A grey area seems to have emerged with self-employed individuals not knowing what they can and cannot claim for when travelling abroad for business so I thought I’d write a quick blog just outlining the key information to remember.
The wholly and Exclusively Rule when Travelling Abroad
This of course is the key thing to remember when you’re going to claim travelling abroad for business – you can ONLY claim for expenses which are wholly and exclusively for the purpose of your business, and all of my other points follow on from this simple fact. I recently had a client who was investigated by the HMRC because they tried to claim too much of a percentage from their trips abroad, the HMRC understand you will go abroad for business however they also know that not 100% of every expense is for the purpose of your business so never try to claim 100%.
For example, let’s say you’re going to be a public speaker at a conference abroad. You go away for 5 days but you’re only speaking/presenting 3 of the days – the HMRC would accept all expenses associated with the 3 days you’re physically working (and the general expenses like flights, taxi fares etc) but not the expenses for the other 2 days. Why? Because they would argue those 2 days weren’t part of your business and therefore you would gain some personal benefit from being abroad during those days.
So in this instance my advice would be to claim 60% of the total expenses associated with this business trip (5 days ÷ 3 days x 100 = 60%). I know this seems slightly harsh since all the travel costs are technically associated with your business because you wouldn’t even be out there otherwise! But my advice still stands, it’s better to be safe than sorry. Claim a reasonable percentage amount from the total expenses and be safe in the knowledge there’s no repercussion from the HMRC coming back years down the line and making you repay these costs.
Keep all Documentation as Proof for Business Trip
If the HMRC was to ever investigate your business trip, then you’ll need proof that you were on this trip for the purpose of your business. The best method to prove this is to keep ALL documentation which is associated with the trip and clearly proves it was for the purpose of your business and not just a family holiday (for example).
So what documentation should you keep? Everything and anything that proves it was a business trip.
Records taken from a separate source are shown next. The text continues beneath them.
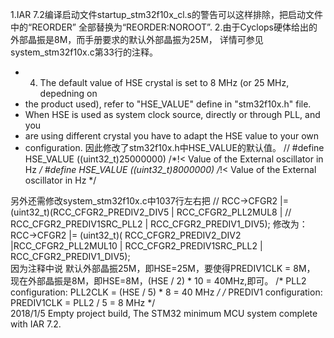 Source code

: 1.IAR 7.2编译启动文件startup_stm32f10x_cl.s的警告可以这样排除，把启动文件中的“REORDER”
全部替换为“REORDER:NOROOT”.
2.由于Cyclops硬体给出的外部晶振是8M，而手册要求的默认外部晶振为25M，
详情可参见system_stm32f10x.c第33行的注释。
  * 4. The default value of HSE crystal is set to 8 MHz (or 25 MHz, depedning on
  *    the product used), refer to "HSE_VALUE" define in "stm32f10x.h" file. 
  *    When HSE is used as system clock source, directly or through PLL, and you
  *    are using different crystal you have to adapt the HSE value to your own
  *    configuration.
因此修改了stm32f10x.h中HSE_VALUE的默认值。
//  #define HSE_VALUE    ((uint32_t)25000000) /*!< Value of the External oscillator in Hz */
   #define HSE_VALUE    ((uint32_t)8000000) /*!< Value of the External oscillator in Hz */

另外还需修改system_stm32f10x.c中1037行左右把
//    RCC->CFGR2 |= (uint32_t)(RCC_CFGR2_PREDIV2_DIV5 | RCC_CFGR2_PLL2MUL8 |
//                             RCC_CFGR2_PREDIV1SRC_PLL2 | RCC_CFGR2_PREDIV1_DIV5);
修改为：
    RCC->CFGR2 |= (uint32_t)( RCC_CFGR2_PREDIV2_DIV2 |RCC_CFGR2_PLL2MUL10 |
                             RCC_CFGR2_PREDIV1SRC_PLL2 | RCC_CFGR2_PREDIV1_DIV5);							
因为注释中说 默认外部晶振25M，即HSE=25M，要使得PREDIV1CLK = 8M，
现在外部晶振是8M，即HSE=8M，(HSE / 2) * 10 = 40MHz,即可。
   /* PLL2 configuration: PLL2CLK = (HSE / 5) * 8 = 40 MHz */
    /* PREDIV1 configuration: PREDIV1CLK = PLL2 / 5 = 8 MHz */	
2018/1/5 Empty project build, The STM32 minimum MCU system complete with IAR 7.2.
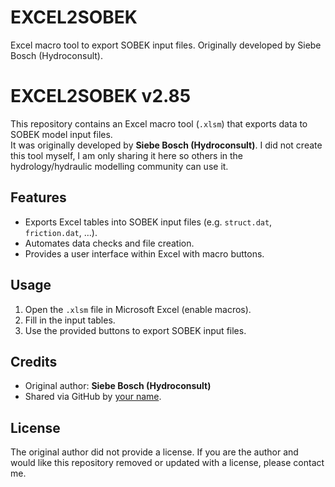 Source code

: # EXCEL2SOBEK
Excel macro tool to export SOBEK input files. Originally developed by Siebe Bosch (Hydroconsult).

# EXCEL2SOBEK v2.85

This repository contains an Excel macro tool (`.xlsm`) that exports data to SOBEK model input files.  
It was originally developed by **Siebe Bosch (Hydroconsult)**. I did not create this tool myself, I am only sharing it here so others in the hydrology/hydraulic modelling community can use it.

## Features
- Exports Excel tables into SOBEK input files (e.g. `struct.dat`, `friction.dat`, …).
- Automates data checks and file creation.
- Provides a user interface within Excel with macro buttons.

## Usage
1. Open the `.xlsm` file in Microsoft Excel (enable macros).
2. Fill in the input tables.
3. Use the provided buttons to export SOBEK input files.

## Credits
- Original author: **Siebe Bosch (Hydroconsult)**
- Shared via GitHub by [your name](https://github.com/yourusername).

## License
The original author did not provide a license. If you are the author and would like this repository removed or updated with a license, please contact me.


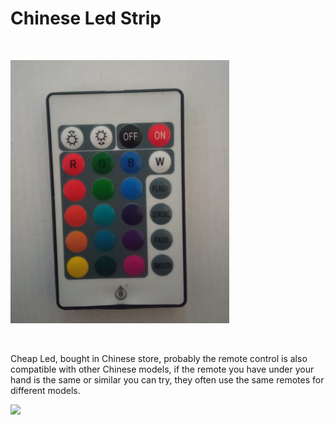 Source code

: <h1>Chinese Led Strip</h1>

</BR>

<p>
  <img src="https://github.com/JonnyBanana/Bananas_Flipper/blob/main/infrared/IMG/ledstrip1.jpg" width="350">
</p>

</BR>

Cheap Led, bought in Chinese store, probably the remote control is also compatible with other Chinese models, if the remote you have under your hand is the same or similar you can try, they often use the same remotes for different models.

<p>
  <img src="[https://github.com/JonnyBanana/Bananas_Flipper/blob/main/infrared/IMG/ledstrip1.jpg](https://raw.githubusercontent.com/JonnyBanana/Bananas_Flipper/main/infrared/IMG/ledstrip2.jpg)" width="350">
</p>

</BR>
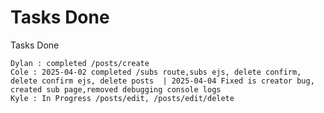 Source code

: 
# Tasks Done

Tasks Done

    Dylan : completed /posts/create
    Cole : 2025-04-02 completed /subs route,subs ejs, delete confirm, delete confirm ejs, delete posts  | 2025-04-04 Fixed is creator bug, created sub page,removed debugging console logs
    Kyle : In Progress /posts/edit, /posts/edit/delete

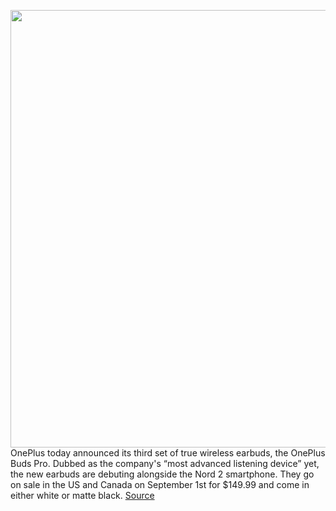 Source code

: <img src='https://cdn.vox-cdn.com/thumbor/q907TchE6ib8e8lLNfbXKyI-uxo=/0x0:2040x1408/1200x800/filters:focal(591x392:917x718)/cdn.vox-cdn.com/uploads/chorus_image/image/69617006/Lifestyle_white_1.0.jpg' width='700px' /><br/>
OnePlus today announced its third set of true wireless earbuds, the OnePlus Buds Pro. Dubbed as the company's “most advanced listening device” yet, the new earbuds are debuting alongside the Nord 2 smartphone. They go on sale in the US and Canada on September 1st for $149.99 and come in either white or matte black.
<a href='https://www.theverge.com/2021/7/22/22587367/oneplus-buds-pro-date-features-specs-price'> Source <a/>
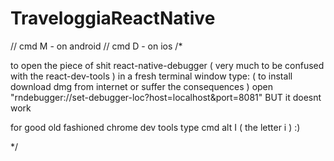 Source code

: # TraveloggiaReactNative


// cmd M - on android
// cmd D - on ios
/*

to open the piece of shit react-native-debugger 
( very much to be confused with the react-dev-tools )
in a fresh terminal window type: ( to install download dmg from internet or suffer the consequences )
open "rndebugger://set-debugger-loc?host=localhost&port=8081"
BUT it doesnt work

for good old fashioned chrome dev tools type
cmd alt I ( the letter i ) :)

*/ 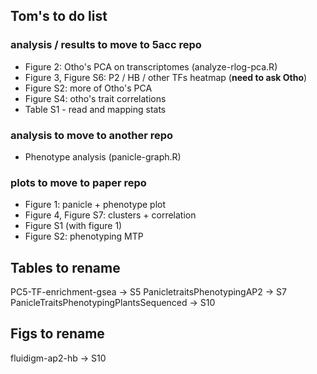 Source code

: 
## Tom's to do list

### analysis / results to move to 5acc repo

- Figure 2: Otho's PCA on transcriptomes (analyze-rlog-pca.R)
- Figure 3, Figure S6: P2 / HB / other TFs heatmap (**need to ask Otho**)
- Figure S2: more of Otho's PCA 
- Figure S4: otho's trait correlations
- Table S1 - read and mapping stats

### analysis to move to another repo

- Phenotype analysis (panicle-graph.R)

### plots to move to paper repo

- Figure 1: panicle + phenotype plot
- Figure 4, Figure S7: clusters + correlation
- Figure S1 (with figure 1)
- Figure S2: phenotyping MTP

## Tables to rename 

PC5-TF-enrichment-gsea -> S5
PanicletraitsPhenotypingAP2 -> S7
PanicleTraitsPhenotypingPlantsSequenced -> S10

## Figs to rename

fluidigm-ap2-hb -> S10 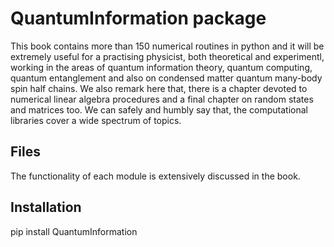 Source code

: # QuantumInformation package
This book contains more than 150 numerical routines in python and it will be extremely useful for a practising physicist, both theoretical and experimentl, working in the areas of quantum information theory, quantum computing, quantum entanglement and also on condensed matter quantum many-body spin half chains. We also remark here that, there is a chapter devoted to numerical linear algebra procedures and a final chapter on random states and matrices too. We can safely and humbly say that, the computational libraries cover a wide spectrum of topics.

## Files

The functionality of each module is extensively discussed in the book.

## Installation

pip install QuantumInformation

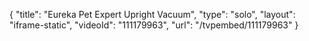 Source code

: {
    "title": "Eureka Pet Expert Upright Vacuum",
    "type": "solo",
    "layout": "iframe-static",
    "videoId": "111179963",
    "url": "\/tvpembed\/111179963"
} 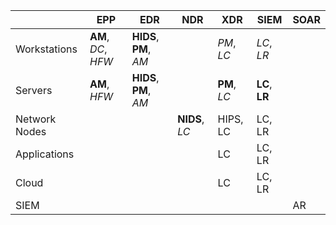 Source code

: 
|               | EPP                 | EDR                    | NDR            | XDR          | SIEM             | SOAR |
| ---           | ---                 | ---                    | ---            | ---          | ---              | ---  |
| Workstations  | **AM**, *DC*, *HFW* | **HIDS**, **PM**, *AM* |                | *PM*, *LC*   | *LC*, *LR*       |      |
| Servers       | **AM**, *HFW*       | **HIDS**, **PM**, *AM* |                | **PM**, *LC* | **LC**, **LR**   |      |
| Network Nodes |                     |                        | **NIDS**, *LC* |  HIPS, LC     | LC, LR   |      |
| Applications  |                     |          |          |  LC         | LC, LR   |      |
| Cloud         |                     |          |          |  LC         | LC, LR   |      |
| SIEM          |                     |          |          |             |          | AR   |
This mainly relates to email correspondence with event organisers explaining dates, costs and purpose of the trip and the key evidence will be invoices/receipts for payment of the work abroad. If you’re going abroad without payment then it’s even MORE important that you keep every piece of corresponding evidence that it was a business trip for the purpose of meetings or free work for publicity etc. If it’s a conference etc and you’re a speaker then a great piece of evidence to keep is a printout of the event timetable with your name clearly printed on there, proving you were there for business purposes.
So there you go, they are the key points to bear in mind whenever you’re looking to claim expenses for a business trip abroad. Just to recap, be sure to ONLY claim for the percentage of costs directly associated with your business and keep EVERY piece of documentation as proof that you were abroad on business. If you do both of these points then you’ll be able to safely claim your expenses for business travel abroad.